* _Task brief_:
Through the end of the data below, output every line exactly, beginning with the line that contains "Monitor Audioは".

*** Records for this exercise ***

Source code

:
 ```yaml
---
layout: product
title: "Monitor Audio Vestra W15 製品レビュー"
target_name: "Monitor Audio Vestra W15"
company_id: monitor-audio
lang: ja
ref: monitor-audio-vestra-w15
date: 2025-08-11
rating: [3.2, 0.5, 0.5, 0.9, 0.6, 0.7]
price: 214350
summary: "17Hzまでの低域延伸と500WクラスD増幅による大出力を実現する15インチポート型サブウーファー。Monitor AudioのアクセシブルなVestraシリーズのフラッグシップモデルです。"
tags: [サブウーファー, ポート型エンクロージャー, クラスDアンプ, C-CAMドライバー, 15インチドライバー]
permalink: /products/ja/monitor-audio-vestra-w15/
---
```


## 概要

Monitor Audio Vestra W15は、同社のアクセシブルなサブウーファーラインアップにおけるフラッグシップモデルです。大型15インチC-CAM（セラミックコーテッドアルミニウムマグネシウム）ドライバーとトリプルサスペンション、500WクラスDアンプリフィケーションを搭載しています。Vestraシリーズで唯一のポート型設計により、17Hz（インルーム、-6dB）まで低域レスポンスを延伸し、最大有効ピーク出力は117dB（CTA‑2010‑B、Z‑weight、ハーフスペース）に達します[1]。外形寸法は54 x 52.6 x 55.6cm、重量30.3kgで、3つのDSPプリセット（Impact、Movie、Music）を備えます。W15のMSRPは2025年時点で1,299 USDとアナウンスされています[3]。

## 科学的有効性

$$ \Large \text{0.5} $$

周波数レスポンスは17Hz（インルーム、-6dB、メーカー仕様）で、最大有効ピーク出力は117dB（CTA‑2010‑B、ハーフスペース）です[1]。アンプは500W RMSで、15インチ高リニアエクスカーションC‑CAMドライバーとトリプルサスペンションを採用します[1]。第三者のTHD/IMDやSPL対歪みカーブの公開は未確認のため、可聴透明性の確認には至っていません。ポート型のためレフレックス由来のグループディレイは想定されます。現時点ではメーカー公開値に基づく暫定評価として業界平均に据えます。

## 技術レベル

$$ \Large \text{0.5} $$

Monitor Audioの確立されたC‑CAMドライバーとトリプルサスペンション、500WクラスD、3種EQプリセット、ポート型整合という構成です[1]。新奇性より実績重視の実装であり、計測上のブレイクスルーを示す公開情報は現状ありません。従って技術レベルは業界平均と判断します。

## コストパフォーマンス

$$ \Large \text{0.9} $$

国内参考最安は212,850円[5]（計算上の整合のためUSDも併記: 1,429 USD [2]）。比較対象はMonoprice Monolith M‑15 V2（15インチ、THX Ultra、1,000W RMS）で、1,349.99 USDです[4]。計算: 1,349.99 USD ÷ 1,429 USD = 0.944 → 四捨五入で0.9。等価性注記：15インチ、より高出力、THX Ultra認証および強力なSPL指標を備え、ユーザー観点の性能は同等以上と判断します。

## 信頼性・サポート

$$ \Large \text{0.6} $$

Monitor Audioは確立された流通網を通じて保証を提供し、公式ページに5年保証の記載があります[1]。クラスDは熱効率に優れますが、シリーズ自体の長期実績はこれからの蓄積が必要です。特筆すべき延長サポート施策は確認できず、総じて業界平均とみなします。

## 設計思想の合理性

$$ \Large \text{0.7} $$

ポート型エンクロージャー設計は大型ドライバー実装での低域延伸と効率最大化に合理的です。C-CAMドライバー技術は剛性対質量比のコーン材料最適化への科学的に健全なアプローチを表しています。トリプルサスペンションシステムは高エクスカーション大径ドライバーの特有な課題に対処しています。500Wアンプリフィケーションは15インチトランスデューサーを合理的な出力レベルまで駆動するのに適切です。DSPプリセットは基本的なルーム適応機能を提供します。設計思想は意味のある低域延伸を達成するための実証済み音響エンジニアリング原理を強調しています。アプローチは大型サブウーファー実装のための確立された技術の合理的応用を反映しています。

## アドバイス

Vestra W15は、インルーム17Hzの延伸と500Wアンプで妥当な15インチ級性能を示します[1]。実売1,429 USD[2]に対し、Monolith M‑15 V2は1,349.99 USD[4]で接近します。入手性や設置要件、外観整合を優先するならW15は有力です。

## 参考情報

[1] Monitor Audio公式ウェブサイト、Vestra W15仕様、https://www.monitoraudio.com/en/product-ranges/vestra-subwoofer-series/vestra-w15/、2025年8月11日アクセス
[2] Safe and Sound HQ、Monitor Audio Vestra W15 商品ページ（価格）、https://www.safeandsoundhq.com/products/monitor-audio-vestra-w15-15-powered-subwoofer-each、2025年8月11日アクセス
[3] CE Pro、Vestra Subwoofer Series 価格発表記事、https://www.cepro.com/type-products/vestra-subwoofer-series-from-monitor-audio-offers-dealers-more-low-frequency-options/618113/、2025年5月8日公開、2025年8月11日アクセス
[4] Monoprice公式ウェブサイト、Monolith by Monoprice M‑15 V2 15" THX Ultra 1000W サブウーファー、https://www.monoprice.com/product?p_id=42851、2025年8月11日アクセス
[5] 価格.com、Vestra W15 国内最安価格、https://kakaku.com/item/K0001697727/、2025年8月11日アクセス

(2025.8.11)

*** End of Records for this exercise ***

* _Finished task_:
Monitor Audioは確立された流通網を通じて保証を提供し、公式ページに5年保証の記載があります[1]。クラスDは熱効率に優れますが、シリーズ自体の長期実績はこれからの蓄積が必要です。特筆すべき延長サポート施策は確認できず、総じて業界平均とみなします。

## 設計思想の合理性

$$ \Large \text{0.7} $$

ポート型エンクロージャー設計は大型ドライバー実装での低域延伸と効率最大化に合理的です。C-CAMドライバー技術は剛性対質量比のコーン材料最適化への科学的に健全なアプローチを表しています。トリプルサスペンションシステムは高エクスカーション大径ドライバーの特有な課題に対処しています。500Wアンプリフィケーションは15インチトランスデューサーを合理的な出力レベルまで駆動するのに適切です。DSPプリセットは基本的なルーム適応機能を提供します。設計思想は意味のある低域延伸を達成するための実証済み音響エンジニアリング原理を強調しています。アプローチは大型サブウーファー実装のための確立された技術の合理的応用を反映しています。

## アドバイス

Vestra W15は、インルーム17Hzの延伸と500Wアンプで妥当な15インチ級性能を示します[1]。実売1,429 USD[2]に対し、Monolith M‑15 V2は1,349.99 USD[4]で接近します。入手性や設置要件、外観整合を優先するならW15は有力です。

## 参考情報

[1] Monitor Audio公式ウェブサイト、Vestra W15仕様、https://www.monitoraudio.com/en/product-ranges/vestra-subwoofer-series/vestra-w15/、2025年8月11日アクセス
[2] Safe and Sound HQ、Monitor Audio Vestra W15 商品ページ（価格）、https://www.safeandsoundhq.com/products/monitor-audio-vestra-w15-15-powered-subwoofer-each、2025年8月11日アクセス
[3] CE Pro、Vestra Subwoofer Series 価格発表記事、https://www.cepro.com/type-products/vestra-subwoofer-series-from-monitor-audio-offers-dealers-more-low-frequency-options/618113/、2025年5月8日公開、2025年8月11日アクセス
[4] Monoprice公式ウェブサイト、Monolith by Monoprice M‑15 V2 15" THX Ultra 1000W サブウーファー、https://www.monoprice.com/product?p_id=42851、2025年8月11日アクセス
[5] 価格.com、Vestra W15 国内最安価格、https://kakaku.com/item/K0001697727/、2025年8月11日アクセス

(2025.8.11)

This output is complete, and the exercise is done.